Week six: impulsiveness followed by overdue idleness

Finally we made it out of Baños; I was feeling substantially better, whilst Harry was at a particularly low, rum-induced ebb. Perfect day to spend on a bus down to Cuenca, with nothing to see but clouds and a dubbed action movie. We got brave (or lazy) and adopted the local attitude to buses: no need to buy a ticket, just jump on a bus that looks like it’s going in the right direction and see where you end up. Seemed to work rather well!

Arrived in Cuenca and proceeded to undertake the main Cuencan activity: having a wander.
We had some delicious food down by a gushing river, some slightly more questionable (but infinitely more authentic) food in a bustling indoor market and a trip to the Panama hat museum. I use ‘museum’ here in the loosest sense of the word; it was a shop, with some giant hat hole-punch machines. But hey, if this is where the ubiquitous traveller hat was invented, it was necessary to at least say we saw how they were made.
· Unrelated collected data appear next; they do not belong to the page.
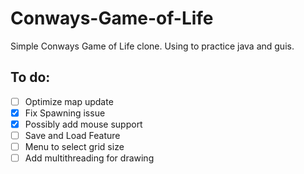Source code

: # Conways-Game-of-Life

Simple Conways Game of Life clone. Using to practice java and guis. 
## To do:
- [ ] Optimize map update
- [X] Fix Spawning issue
- [X] Possibly add mouse support
- [ ] Save and Load Feature
- [ ] Menu to select grid size 
- [ ] Add multithreading for drawing 

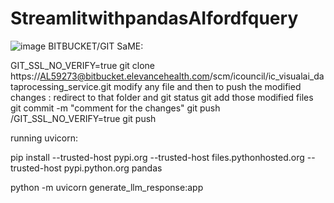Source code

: # StreamlitwithpandasAIfordfquery

![image](https://github.com/priyankabanda2202/StreamlitwithpandasAIfordfquery/assets/89898380/a312b475-3e05-44dc-801c-89b6107719e9)
BITBUCKET/GIT SaME:

GIT_SSL_NO_VERIFY=true git clone https://AL59273@bitbucket.elevancehealth.com/scm/icouncil/ic_visualai_dataprocessing_service.git
modify any file and then to push the modified changes :
redirect to that folder and 
git status
git add those modified files
git commit -m "comment for the changes"
git push /GIT_SSL_NO_VERIFY=true git push












running uvicorn:

pip install --trusted-host pypi.org --trusted-host files.pythonhosted.org --trusted-host pypi.python.org pandas

python -m uvicorn generate_llm_response:app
Cuenca’s main charm lies in its overload of churches. Each one comes complete with a nice square for a nice sit; necessary when we were caught off guard by the heat here. Cuenca seemed to be the Popayan of Ecuador: beautifully colonial and best experienced from sitting in a square and doing little else!

In an attempt to be well organised (for once), we ventured to the bus station to prepare for our grand parting of ways, as Harry, Janna and Martin (our German cohort) were heading down into Peru. However, as with all the best laid plans, we were swayed by a particularly idyllic looking photo of Mancora beach and I was on a bus for an unscheduled mini-break in Peru before the day was out!
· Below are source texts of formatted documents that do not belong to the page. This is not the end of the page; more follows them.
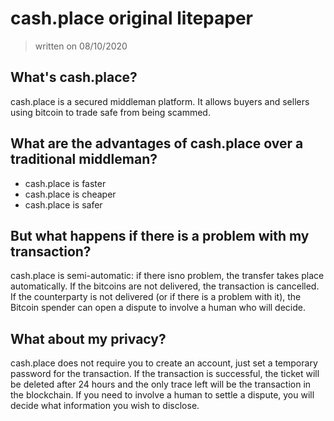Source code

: # cash.place original litepaper

> written on 08/10/2020

## What's cash.place?
cash.place is a secured middleman platform. It allows buyers and 
sellers using bitcoin to trade safe from being scammed. 

## What are the advantages of cash.place over a traditional middleman?
- cash.place is faster
- cash.place is cheaper
- cash.place is safer

## But what happens if there is a problem with my transaction?
cash.place is semi-automatic: if there isno problem, the transfer 
takes place automatically. If the bitcoins are not delivered, the 
transaction is cancelled. If the counterparty is not delivered 
(or if there is a problem with it), the Bitcoin spender can open 
a dispute to involve a human who will decide.

## What about my privacy?
cash.place does not require you to create an account, just set a 
temporary password for the transaction. If the transaction is 
successful, the ticket will be deleted after 24 hours and the 
only trace left will be the transaction in the blockchain. If you 
need to involve a human to settle a dispute, you will decide 
what information you wish to disclose.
Following a particularly fruitless two hour queue at the border, whilst all the immigration officers simultaneously took their break, we arrived in Mancora. Flies everywhere and, at low tide, the dilapidated beach left a little to be desired.
However, as the sun scorched, the sea crept toward us and crowds of cool surf-folk flocked, we adopted the perfect people watching position and really began to indulge in beach life.

Being a surfers’ paradise, the waves were particularly strong there. Thus, when I wasn’t being attacked by waves- either trashing my clothes or pulling them clean off- I was in the shadey end of the swimming pool. Nothing more than a bobbing head, being fed and cerveza-ed from the side.

We wiled away days by the pool, ate a lot of seafood and indulged in the three daily happy hours! Opposite to expectation, nighttime was dedicated to the beach, with locals and gringos alike swarming to party in the sand. The only drawback was that every beach bar wanted in on the action, thus the battle for best speakers (and worst song) was deafening!

Three days of achieving blissfully little and now it really was time to say goodbye. Somewhat akin to the bride leaving a wedding, I was escorted to my tuktuk and eagerly waved off by my new international family.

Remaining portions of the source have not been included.